» **What to work on**
Using the data beneath, show every line that includes the word "index".

» **Collection entries**

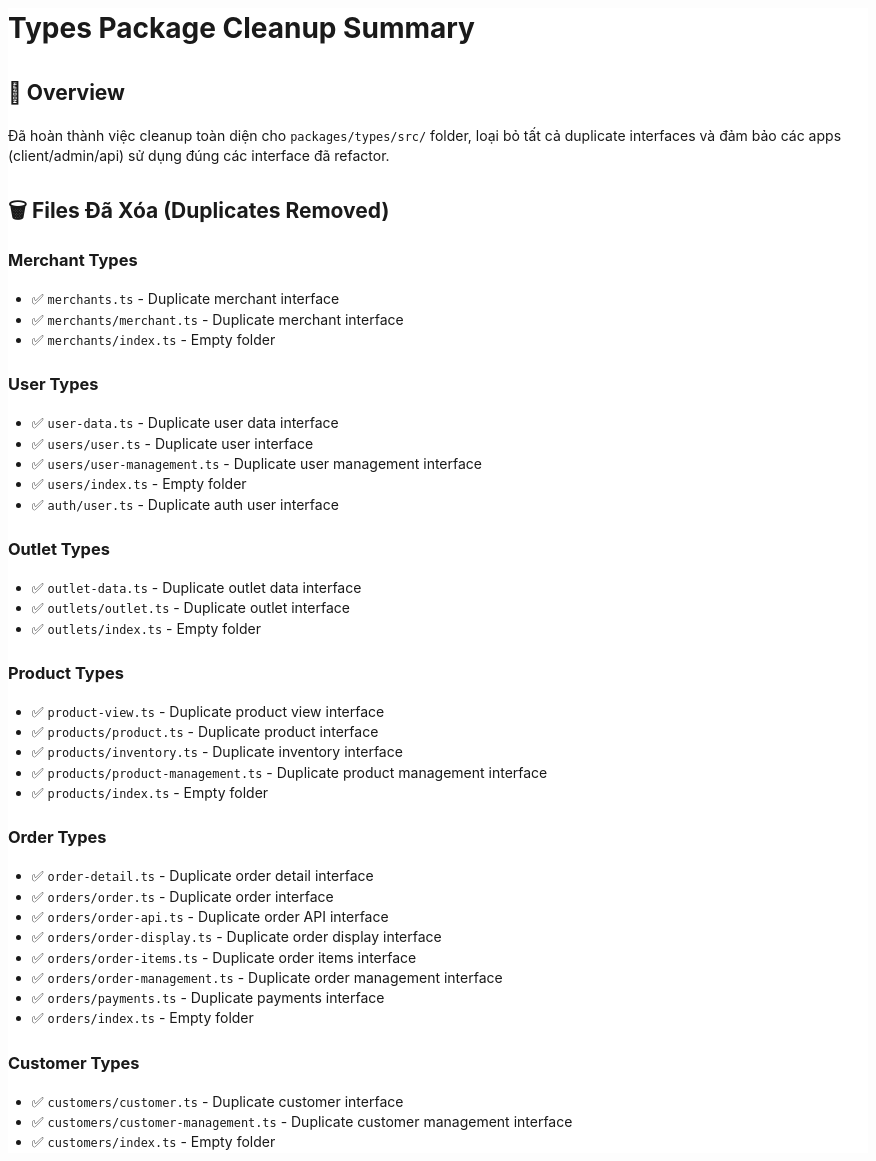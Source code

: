 # Types Package Cleanup Summary

## 🎯 **Overview**

Đã hoàn thành việc cleanup toàn diện cho `packages/types/src/` folder, loại bỏ tất cả duplicate interfaces và đảm bảo các apps (client/admin/api) sử dụng đúng các interface đã refactor.

## 🗑️ **Files Đã Xóa (Duplicates Removed)**

### **Merchant Types**
- ✅ `merchants.ts` - Duplicate merchant interface
- ✅ `merchants/merchant.ts` - Duplicate merchant interface  
- ✅ `merchants/index.ts` - Empty folder

### **User Types**
- ✅ `user-data.ts` - Duplicate user data interface
- ✅ `users/user.ts` - Duplicate user interface
- ✅ `users/user-management.ts` - Duplicate user management interface
- ✅ `users/index.ts` - Empty folder
- ✅ `auth/user.ts` - Duplicate auth user interface

### **Outlet Types**
- ✅ `outlet-data.ts` - Duplicate outlet data interface
- ✅ `outlets/outlet.ts` - Duplicate outlet interface
- ✅ `outlets/index.ts` - Empty folder

### **Product Types**
- ✅ `product-view.ts` - Duplicate product view interface
- ✅ `products/product.ts` - Duplicate product interface
- ✅ `products/inventory.ts` - Duplicate inventory interface
- ✅ `products/product-management.ts` - Duplicate product management interface
- ✅ `products/index.ts` - Empty folder

### **Order Types**
- ✅ `order-detail.ts` - Duplicate order detail interface
- ✅ `orders/order.ts` - Duplicate order interface
- ✅ `orders/order-api.ts` - Duplicate order API interface
- ✅ `orders/order-display.ts` - Duplicate order display interface
- ✅ `orders/order-items.ts` - Duplicate order items interface
- ✅ `orders/order-management.ts` - Duplicate order management interface
- ✅ `orders/payments.ts` - Duplicate payments interface
- ✅ `orders/index.ts` - Empty folder

### **Customer Types**
- ✅ `customers/customer.ts` - Duplicate customer interface
- ✅ `customers/customer-management.ts` - Duplicate customer management interface
- ✅ `customers/index.ts` - Empty folder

» **Answer**
- ✅ `merchants/index.ts` - Empty folder
- ✅ `users/index.ts` - Empty folder
- ✅ `outlets/index.ts` - Empty folder
- ✅ `products/index.ts` - Empty folder
- ✅ `orders/index.ts` - Empty folder
- ✅ `customers/index.ts` - Empty folder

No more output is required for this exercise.